Adam Broomberg and Oliver Chanarin’s investigations into the history of photography have led them into a war zone and the psychic realm. Northern Ireland provides the current point of departure for their ongoing, carefully conducted research into the construction, appropriation and interpretation of photographic images. The British duo’s handling of archival footage of Belfast is no less sensitive and specific: reproduced and re-framed here to alert one to the everyday humanity within and shifting evidential validity of contested images.
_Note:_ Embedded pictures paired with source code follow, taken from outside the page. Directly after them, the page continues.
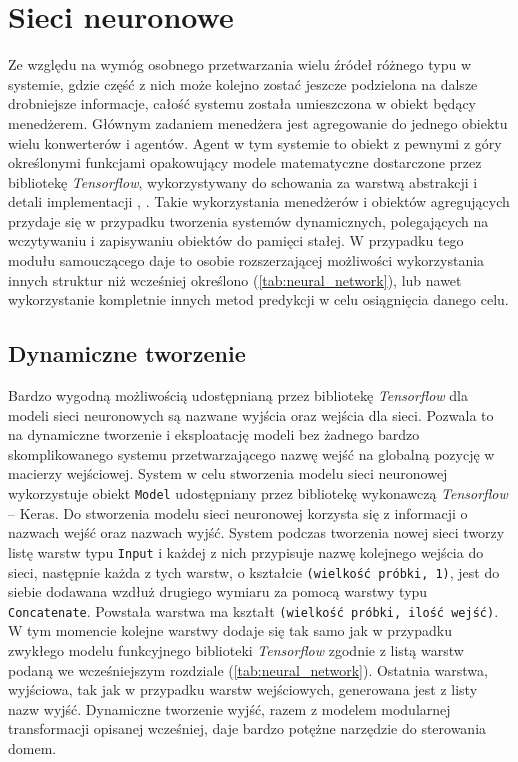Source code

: \section{Sieci neuronowe}
Ze względu na wymóg osobnego przetwarzania wielu źródeł różnego typu w systemie, gdzie część z nich może kolejno zostać jeszcze podzielona na dalsze drobniejsze informacje, całość systemu została umieszczona w obiekt będący menedżerem. Głównym zadaniem menedżera jest agregowanie do jednego obiektu wielu konwerterów i agentów. Agent w tym systemie to obiekt z pewnymi z góry określonymi funkcjami opakowujący modele matematyczne dostarczone przez bibliotekę \textit{Tensorflow}, wykorzystywany do schowania za warstwą abstrakcji i detali implementacji \cite{book:programming_abstraction}, \cite{book:czysty_kod}. Takie wykorzystania menedżerów i obiektów agregujących przydaje się w przypadku tworzenia systemów dynamicznych, polegających na wczytywaniu i zapisywaniu obiektów do pamięci stałej. W przypadku tego modułu samouczącego daje to osobie rozszerzającej możliwości wykorzystania innych struktur niż wcześniej określono (\ref{tab:neural_network}), lub nawet wykorzystanie kompletnie innych metod predykcji w celu osiągnięcia danego celu.

\subsection{Dynamiczne tworzenie}
Bardzo wygodną możliwością udostępnianą przez bibliotekę \textit{Tensorflow} dla modeli sieci neuronowych są nazwane wyjścia oraz wejścia dla sieci. Pozwala to na dynamiczne tworzenie i eksploatację modeli bez żadnego bardzo skomplikowanego systemu przetwarzającego nazwę wejść na globalną pozycję w macierzy wejściowej. System w celu stworzenia modelu sieci neuronowej wykorzystuje obiekt \verb+Model+ udostępniany przez bibliotekę wykonawczą \textit{Tensorflow} -- Keras. Do stworzenia modelu sieci neuronowej korzysta się z informacji o nazwach wejść oraz nazwach wyjść. System podczas tworzenia nowej sieci tworzy listę warstw typu \verb+Input+ i każdej z nich przypisuje nazwę kolejnego wejścia do sieci, następnie każda z tych warstw, o kształcie \verb+(wielkość próbki, 1)+, jest do siebie dodawana wzdłuż drugiego wymiaru za pomocą warstwy typu \verb+Concatenate+. Powstała warstwa ma kształt \verb+(wielkość próbki, ilość wejść)+. W tym momencie kolejne warstwy dodaje się tak samo jak w przypadku zwykłego modelu funkcyjnego biblioteki \textit{Tensorflow} zgodnie z listą warstw podaną we wcześniejszym rozdziale (\ref{tab:neural_network}). Ostatnia warstwa, wyjściowa, tak jak w przypadku warstw wejściowych, generowana jest z listy nazw wyjść. Dynamiczne tworzenie wyjść, razem z modelem modularnej transformacji opisanej wcześniej, daje bardzo potężne narzędzie do sterowania domem.

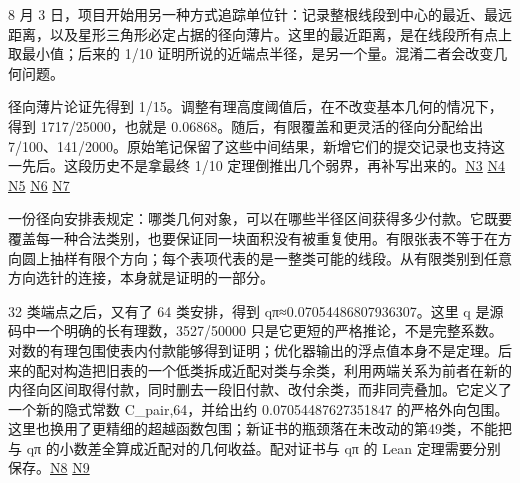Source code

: 8 月 3 日，项目开始用另一种方式追踪单位针：记录整根线段到中心的最近、最远距离，以及星形三角形必定占据的径向薄片。这里的最近距离，是在线段所有点上取最小值；后来的 1/10 证明所说的近端点半径，是另一个量。混淆二者会改变几何问题。

径向薄片论证先得到 1/15。调整有理高度阈值后，在不改变基本几何的情况下，得到 1717/25000，也就是 \allowbreak{}0.06868。随后，有限覆盖和更灵活的径向分配给出 7/100、141/2000。原始笔记保留了这些中间结果，新增它们的提交记录也支持这一先后。这段历史不是拿最终 1/10 定理倒推出几个弱界，再补写出来的。\href{https://github.com/subfish-zhou/star-shaped-kakeya-lean/blob/6432d8eb33cc2093ed5ca1f5e63390e4bf065fd0/history/002-endpoint-capacity/UNIVERSAL-ONE-FIFTEENTH.md}{N3} \href{https://github.com/subfish-zhou/star-shaped-kakeya-lean/blob/6432d8eb33cc2093ed5ca1f5e63390e4bf065fd0/history/002-endpoint-capacity/UNIVERSAL-OPTIMIZED.md}{N4} \href{https://github.com/subfish-zhou/star-shaped-kakeya-lean/blob/6432d8eb33cc2093ed5ca1f5e63390e4bf065fd0/history/002-endpoint-capacity/UNIVERSAL-SEVEN-HUNDREDTHS.md}{N5} \href{https://github.com/subfish-zhou/star-shaped-kakeya-lean/blob/6432d8eb33cc2093ed5ca1f5e63390e4bf065fd0/history/002-endpoint-capacity/UNIVERSAL-141-OVER-2000.md}{N6} \href{https://github.com/subfish-zhou/star-shaped-kakeya-lean/blob/6432d8eb33cc2093ed5ca1f5e63390e4bf065fd0/history/002-endpoint-capacity/README.md}{N7}

一份径向安排表规定：哪类几何对象，可以在哪些半径区间获得多少付款。它既要覆盖每一种合法类别，也要保证同一块面积没有被重复使用。有限张表不等于在方向圆上抽样有限个方向；每个表项代表的是一整类可能的线段。从有限类别到任意方向选针的连接，本身就是证明的一部分。

32 类端点之后，又有了 64 类安排，得到 qπ≈\allowbreak{}0.07054486807936307。这里 q 是源码中一个明确的长有理数，3527/50000 只是它更短的严格推论，不是完整系数。对数的有理包围使表内付款能够得到证明；优化器输出的浮点值本身不是定理。后来的配对构造把旧表的一个低类拆成近配对类与余类，利用两端关系为前者在新的内径向区间取得付款，同时删去一段旧付款、改付余类，而非同壳叠加。它定义了一个新的隐式常数 C\_pair,64，并给出约 \allowbreak{}0.07054487627351847 的严格外向包围。这里也换用了更精细的超越函数包围；新证书的瓶颈落在未改动的第49类，不能把与 qπ 的小数差全算成近配对的几何收益。配对证书与 qπ 的 Lean 定理需要分别保存。\href{https://github.com/subfish-zhou/star-shaped-kakeya-lean/blob/6432d8eb33cc2093ed5ca1f5e63390e4bf065fd0/history-sources/N8-README.md}{N8} \href{https://github.com/subfish-zhou/star-shaped-kakeya-lean/blob/6432d8eb33cc2093ed5ca1f5e63390e4bf065fd0/history-sources/N9-THEOREM.md}{N9}

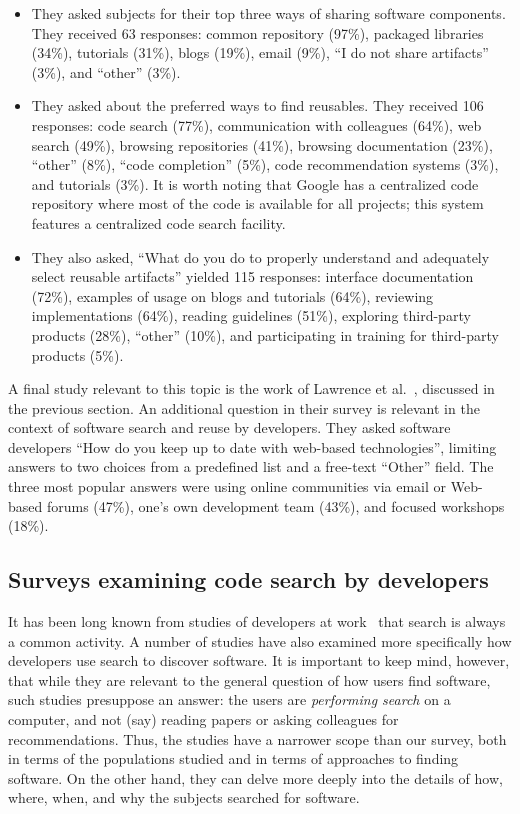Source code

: \documentclass{casicswhitepaper}
\begin{document}
\begin{itemize}

\item They asked subjects for their top three ways of sharing software components.  They received 63 responses: common repository (97\%), packaged libraries (34\%), tutorials (31\%), blogs (19\%), email (9\%), ``I do not share artifacts'' (3\%), and ``other'' (3\%).

\item They asked about the preferred ways to find reusables.  They received 106 responses: code search (77\%), communication with colleagues (64\%), web search (49\%), browsing repositories (41\%), browsing documentation (23\%), ``other'' (8\%), ``code completion'' (5\%), code recommendation systems (3\%), and tutorials (3\%).  It is worth noting that Google has a centralized code repository where most of the code is available for all projects; this system features a centralized code search facility.

\item They also asked, ``What do you do to properly understand and adequately select reusable artifacts'' yielded 115 responses: interface documentation (72\%), examples of usage on blogs and tutorials (64\%), reviewing implementations (64\%), reading guidelines (51\%), exploring third-party products (28\%), ``other'' (10\%), and participating in training for third-party products (5\%).

\end{itemize}

A final study relevant to this topic is the work of Lawrence et al.~\cite{lawrence2015science, lawrence2014who}, discussed in the previous section.  An additional question in their survey is relevant in the context of software search and reuse by developers.  They asked software developers ``How do you keep up to date with web-based technologies'', limiting answers to two choices from a predefined list and a free-text ``Other'' field.  The three most popular answers were using online communities via email or Web-based forums (47\%), one's own development team (43\%), and focused workshops (18\%).


\subsection{Surveys examining code search by developers}

It has been long known from studies of developers at work~\cite[e.g.,][]{singer1997examination} that search is always a common activity.  A number of studies have also examined more specifically how developers use search to discover software.  It is important to keep mind, however, that while they are relevant to the general question of how users find software, such studies presuppose an answer: the users are \emph{performing search} on a computer, and not (say) reading papers or asking colleagues for recommendations.  Thus, the studies have a narrower scope than our survey, both in terms of the populations studied and in terms of approaches to finding software.  On the other hand, they can delve more deeply into the details of how, where, when, and why the subjects searched for software.
\end{document}
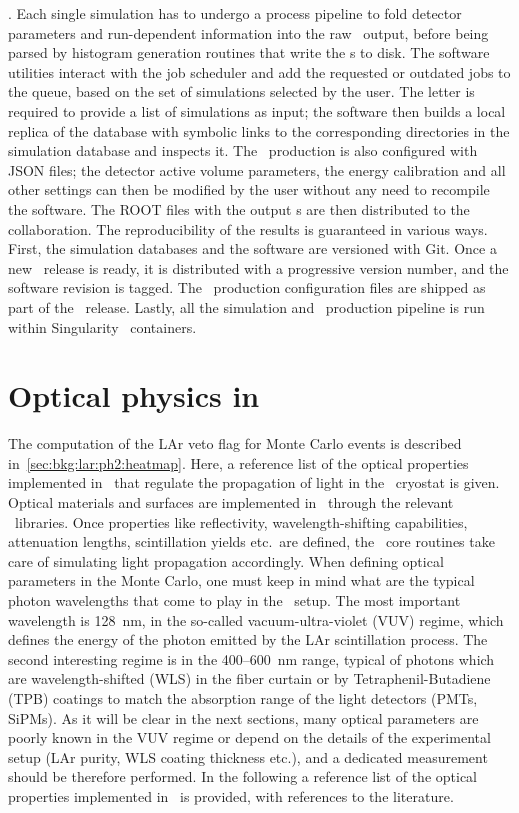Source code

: $${}. Each single simulation has to undergo a process pipeline to fold detector parameters
and run-dependent information into the raw \mage\ output, before being parsed by histogram
generation routines that write the \pdf{}s to disk. The software utilities interact with the
job scheduler and add the requested or outdated jobs to the queue, based on the set of
simulations selected by the user. The letter is required to provide a list of simulations
as input; the software then builds a local replica of the database with symbolic links to
the corresponding directories in the simulation database and inspects it. The \pdf\
production is also configured with JSON files; the detector active volume parameters, the
energy calibration and all other settings can then be modified by the user without any
need to recompile the software. The ROOT files with the output \pdf{}s are then distributed
to the collaboration.
\newpar
The reproducibility of the results is guaranteed in various ways. First, the simulation
databases and the software are versioned with Git. Once a new \pdf\ release is ready, it is
distributed with a progressive version number, and the software revision is tagged. The
\pdf\ production configuration files are shipped as part of the \pdf\ release. Lastly, all the
simulation and \pdf\ production pipeline is run within Singularity~\cite{Kurtzer2017,
Singularity2020} containers.

\section{Optical physics in \mage}%
\label{sec:apdx:mage-optics}

The computation of the LAr veto flag for Monte Carlo events is described
in~\cref{sec:bkg:lar:ph2:heatmap}. Here, a reference list of the optical properties
implemented in \mage\ that regulate the propagation of light in the \gerda\ cryostat is
given.
\newpar
Optical materials and surfaces are implemented in \mage\ through the relevant \geant\
libraries. Once properties like reflectivity, wavelength-shifting capabilities,
attenuation lengths, scintillation yields etc.~are defined, the \geant\ core routines take
care of simulating light propagation accordingly. When defining optical parameters in the
Monte Carlo, one must keep in mind what are the typical photon wavelengths that come to
play in the \gerda\ setup. The most important wavelength is 128~nm, in the so-called
vacuum-ultra-violet (VUV) regime, which defines the energy of the photon emitted by the
LAr scintillation process. The second interesting regime is in the 400--600~nm range,
typical of photons which are wavelength-shifted (WLS) in the fiber curtain or by
Tetraphenil-Butadiene (TPB) coatings to match the absorption range of the light detectors
(PMTs, SiPMs). As it will be clear in the next sections, many optical parameters are
poorly known in the VUV regime or depend on the details of the experimental setup (LAr
purity, WLS coating thickness etc.), and a dedicated measurement should be therefore
performed. In the following a reference list of the optical properties implemented in
\mage\ is provided, with references to the literature.

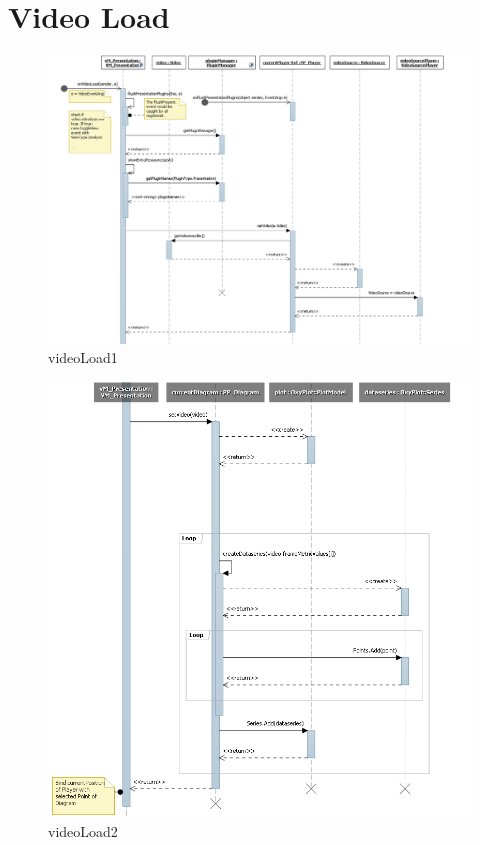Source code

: \section{Video Load}
\begin{figure}[H]
\includegraphics[width=\linewidth]{bilder/Sequenzdiagramm/videoLoad1.png}
\caption{videoLoad1}
\end{figure}

\begin{figure}[H]
\includegraphics[width=\linewidth]{bilder/Sequenzdiagramm/videoLoad2.png}
\caption{videoLoad2}
\end{figure}


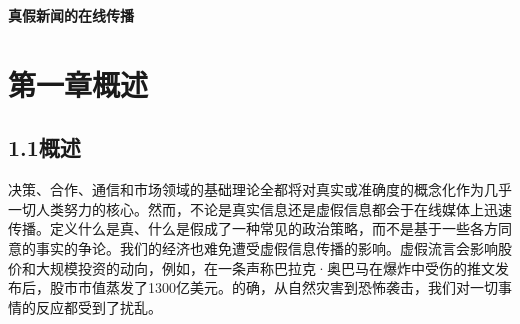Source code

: \documentclass[a4paper,AutoFakeBold,oneside,12pt]{book}
\begin{document}
\begin{nopagenumber}
\begin{center}
\begin{tabular}{ccc}
	\end{tabular}
\end{center}

\newpage\backmatter

\blankmatter
\thispagestyle{empty}
\begin{center}


\end{center}

\setcounter{chapter}{0}
\renewcommand{\thefigure}{~外\arabic{chapter}-\arabic{figure}~}
\renewcommand{\theequation}{~外\arabic{chapter}-\arabic{equation}~}
\renewcommand{\thetable}{~外\arabic{chapter}-\arabic{table}~}

\begin{center}
\end{center}
\vspace{8mm}
\thispagestyle{empty}


\begin{center}
\sanhao\heiti\textbf{真假新闻的在线传播}

\xiaosihao{}

\xiaosihao{}
\end{center}

\songti{}
\begingroup %
\let\clearpage\relax
\let\cleardoublepage\relax


\chapter*{第一章\quad{}概述}
\newtranschapter

\section*{1.1\quad{}概述}
决策、合作、通信和市场领域的基础理论全都将对真实或准确度的概念化作为几乎一切人类努力的核心。然而，不论是真实信息还是虚假信息都会于在线媒体上迅速传播。定义什么是真、什么是假成了一种常见的政治策略，而不是基于一些各方同意的事实的争论。我们的经济也难免遭受虚假信息传播的影响。虚假流言会影响股价和大规模投资的动向，例如，在一条声称巴拉克·奥巴马在爆炸中受伤的推文发布后，股市市值蒸发了1300亿美元。的确，从自然灾害到恐怖袭击，我们对一切事情的反应都受到了扰乱。


\end{nopagenumber}
\end{document}
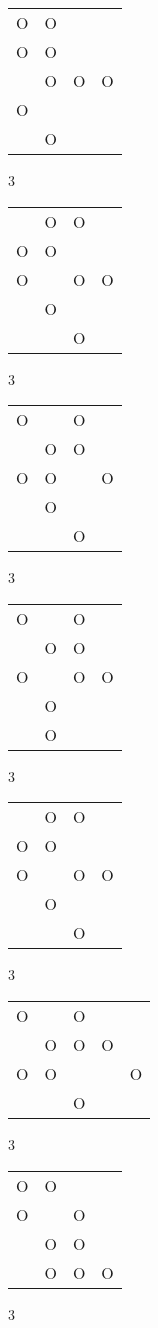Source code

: \begin{tabular}{|m{0.2cm}m{0.2cm}m{0.2cm}m{0.2cm}|}\hline
O&O& & \\
O&O& & \\
 &O&O&O\\
O& & & \\
 &O& & \\
\hline\end{tabular}3
\begin{tabular}{|m{0.2cm}m{0.2cm}m{0.2cm}m{0.2cm}|}\hline
 &O&O& \\
O&O& & \\
O& &O&O\\
 &O& & \\
 & &O& \\
\hline\end{tabular}3
\begin{tabular}{|m{0.2cm}m{0.2cm}m{0.2cm}m{0.2cm}|}\hline
O& &O& \\
 &O&O& \\
O&O& &O\\
 &O& & \\
 & &O& \\
\hline\end{tabular}3
\begin{tabular}{|m{0.2cm}m{0.2cm}m{0.2cm}m{0.2cm}|}\hline
O& &O& \\
 &O&O& \\
O& &O&O\\
 &O& & \\
 &O& & \\
\hline\end{tabular}3
\begin{tabular}{|m{0.2cm}m{0.2cm}m{0.2cm}m{0.2cm}|}\hline
 &O&O& \\
O&O& & \\
O& &O&O\\
 &O& & \\
 & &O& \\
\hline\end{tabular}3
\begin{tabular}{|m{0.2cm}m{0.2cm}m{0.2cm}m{0.2cm}m{0.2cm}|}\hline
O& &O& & \\
 &O&O&O& \\
O&O& & &O\\
 & &O& & \\
\hline\end{tabular}3
\begin{tabular}{|m{0.2cm}m{0.2cm}m{0.2cm}m{0.2cm}|}\hline
O&O& & \\
O& &O& \\
 &O&O& \\
 &O&O&O\\
\hline\end{tabular}3
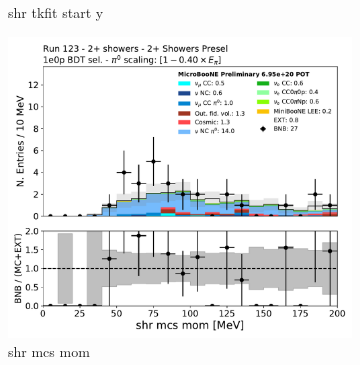 \begin{figure}[H]
\begin{subfigure}{0.3\textwidth}
    \caption{shr tkfit start y}
    \end{subfigure}
    \begin{subfigure}{0.3\textwidth}
    \includegraphics[width=1.0\textwidth]{Sidebands/Figures/TwoShr_1e0pSel/BDT/shrMCSMom.pdf}
    \caption{shr mcs mom}
    \end{subfigure}
    \caption{} 
    \label{fig:HE_1eNp_1}
\end{figure}

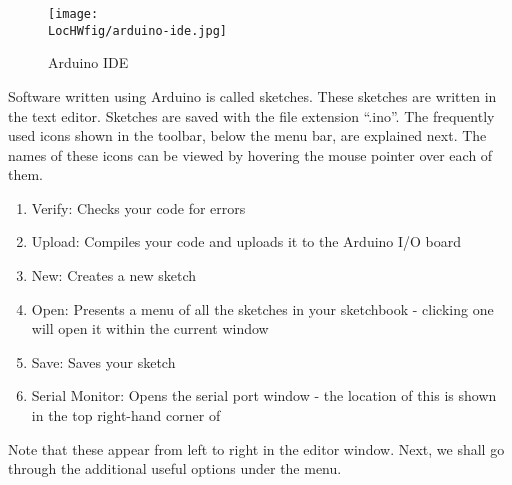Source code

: \begin{figure}
      \centering
      \texttt{[image: \\LocHWfig/arduino-ide.jpg]}
      \caption{Arduino IDE}
      \label{ard-ide}
\end{figure}
Software written using Arduino is called sketches. These sketches are
written in the text editor. Sketches are saved with the file extension
``.ino''. The frequently used icons shown in the toolbar, below the menu bar, are explained next. The names of these icons can be viewed by hovering the mouse pointer over each of them.

\begin{enumerate}
      \item Verify: Checks your code for errors
      \item Upload: Compiles your code and uploads it to the Arduino I/O
            board
      \item New: Creates a new sketch
      \item Open: Presents a menu of all the sketches in your
            sketchbook - clicking one will open it within the current window
      \item Save: Saves your sketch
      \item Serial Monitor: Opens the serial port window - the location of
            this is shown in the top right-hand corner of 
\end{enumerate}
Note that these appear from left to right in the editor window. Next, we shall go through the additional useful options under the menu.
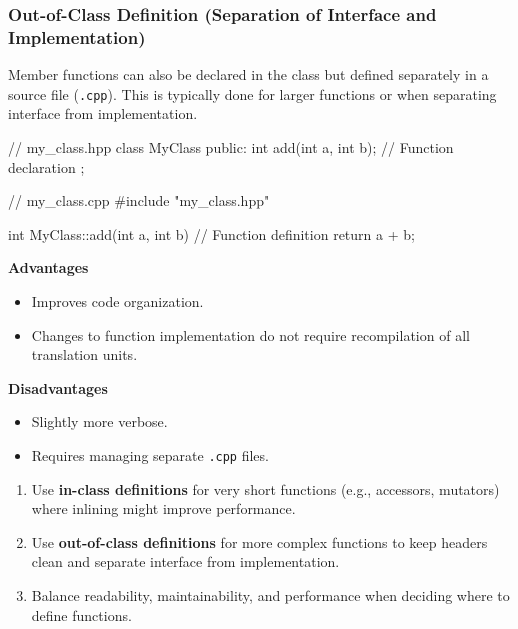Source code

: \subsubsection{Out-of-Class Definition (Separation of Interface and Implementation)}

Member functions can also be declared in the class but defined separately in a source file (\texttt{.cpp}). This is typically done for larger functions or when separating interface from implementation.

\begin{codeblock}[language=C++, numbers=none]
// my_class.hpp
class MyClass {
public:
    int add(int a, int b); // Function declaration
};
\end{codeblock}

\begin{codeblock}[language=C++, numbers=none]
// my_class.cpp
#include "my_class.hpp"

int MyClass::add(int a, int b) { // Function definition
    return a + b;
}
\end{codeblock}

\begin{minipage}{0.48\textwidth}
    \textbf{Advantages}
    \begin{itemize}
        \item Improves code organization.
        \item Changes to function implementation do not require recompilation of all translation units.
    \end{itemize}
\end{minipage}%
\hfill
\begin{minipage}{0.48\textwidth}
    \textbf{Disadvantages}
    \begin{itemize}
        \item Slightly more verbose.
        \item Requires managing separate \texttt{.cpp} files.
    \end{itemize}
\end{minipage}

\begin{tipsblock}
    \begin{enumerate}
        \item Use \textbf{in-class definitions} for very short functions (e.g., accessors, mutators) where inlining might improve performance.
        \item Use \textbf{out-of-class definitions} for more complex functions to keep headers clean and separate interface from implementation.
        \item Balance readability, maintainability, and performance when deciding where to define functions.
    \end{enumerate}
\end{tipsblock}

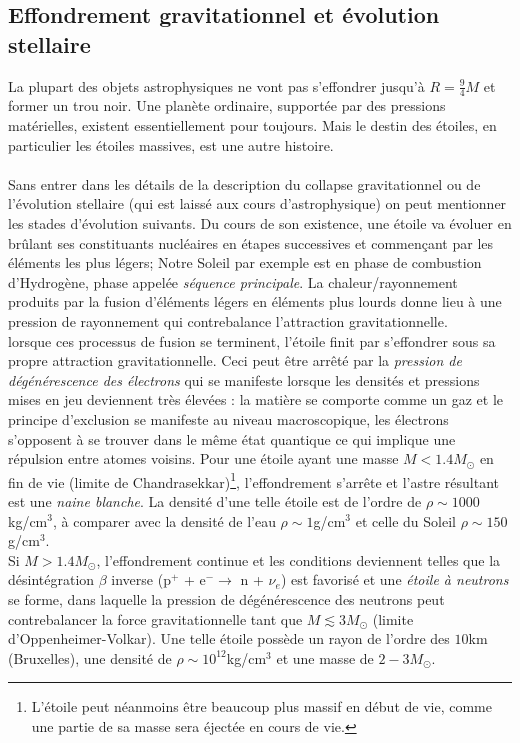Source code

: \subsection{Effondrement gravitationnel et évolution stellaire}
La plupart des objets astrophysiques ne vont pas s'effondrer jusqu'à $R = \frac{9}{4} M$ et former un trou noir. Une planète ordinaire, supportée par des pressions matérielles, existent essentiellement pour toujours. Mais le destin des étoiles, en particulier les étoiles massives, est une autre histoire.\\
\\
Sans entrer dans les détails de la description du collapse gravitationnel ou de l'évolution stellaire (qui est laissé aux cours d'astrophysique) on peut mentionner les stades d'évolution suivants. Du cours de son existence, une étoile va évoluer en brûlant ses constituants nucléaires en étapes successives et commençant par les éléments les plus légers; Notre Soleil par exemple est en phase de combustion d'Hydrogène, phase appelée \emph{séquence principale}. La chaleur/rayonnement produits par la fusion d'éléments légers en éléments plus lourds donne lieu à une pression de rayonnement qui contrebalance l'attraction gravitationnelle. \\
lorsque ces processus de fusion se terminent, l'étoile finit par s'effondrer sous sa propre attraction gravitationnelle. Ceci peut être arrêté par la \emph{pression de dégénérescence des électrons} qui se manifeste lorsque les densités et pressions mises en jeu deviennent très élevées : la matière se comporte comme un gaz et le principe d'exclusion se manifeste au niveau macroscopique, les électrons s'opposent à se trouver dans le même état quantique ce qui implique une répulsion entre atomes voisins. Pour une étoile ayant une masse $M< 1.4 M_\odot$ en fin de vie (limite de Chandrasekkar)\footnote{L'étoile peut néanmoins être beaucoup plus massif en début de vie, comme une partie de sa masse sera éjectée en cours de vie.}, l'effondrement s'arrête et l'astre résultant est une \emph{naine blanche}. La densité d'une telle étoile est de l'ordre de $\rho \sim 1000$kg/cm$^3$, à comparer avec la densité de l'eau $\rho \sim 1$g/cm$^3$ et celle du Soleil $\rho \sim 150$g/cm$^3$.\\
Si $M> 1.4 M_\odot$, l'effondrement continue et les conditions deviennent telles que la désintégration $\beta$ inverse (p$^+$ + e$^- \to$ n + $\nu_e$) est favorisé et une \emph{étoile à neutrons} se forme, dans laquelle la pression de dégénérescence des neutrons peut contrebalancer la force gravitationnelle tant que $M \lesssim 3 M_\odot$ (limite d'Oppenheimer-Volkar). Une telle étoile possède un rayon de l'ordre des $10$km (Bruxelles), une densité de $\rho \sim 10^12$kg/cm$^3$ et une masse de $2-3M_\odot$.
The tax-disc sized apertures of a 30-strong, untitled yet perfunctorily subtitled series of heavily mounted images reveals much about the influence of presentation on content. While ‘Untitled (Trees)’ appears to be a partial image of just such, others convey more or less than a caption ever could. ‘Untitled (Boy with Sign)’, is actually a surreal Gillian Wearing-type social portrait, whereas ‘Untitled (Cracked Glass)’ might be evidence of an unremarkable accident but one immediately thinks crime scene.
Three large C-prints – headshots and a photojournalistic crowd scene obscured by red dots and anonymised by marker pen lines and scribbles – may recall the compostional strategies of John Baldessari and Jenny Holzer but in fact point to earlier editing processes in the public life of these images.
This super-spare installation certainly suits the showroom dynamic of Paradise Row’s new West End space, but is entirely appropropriate given the artists’ particular purpose. It’s Broomberg and Chanarin’s clean cutting and re-presentation of these photographs out of context that facilitates engagement with the complexities of reading images while swimming in the post-postmodern pool.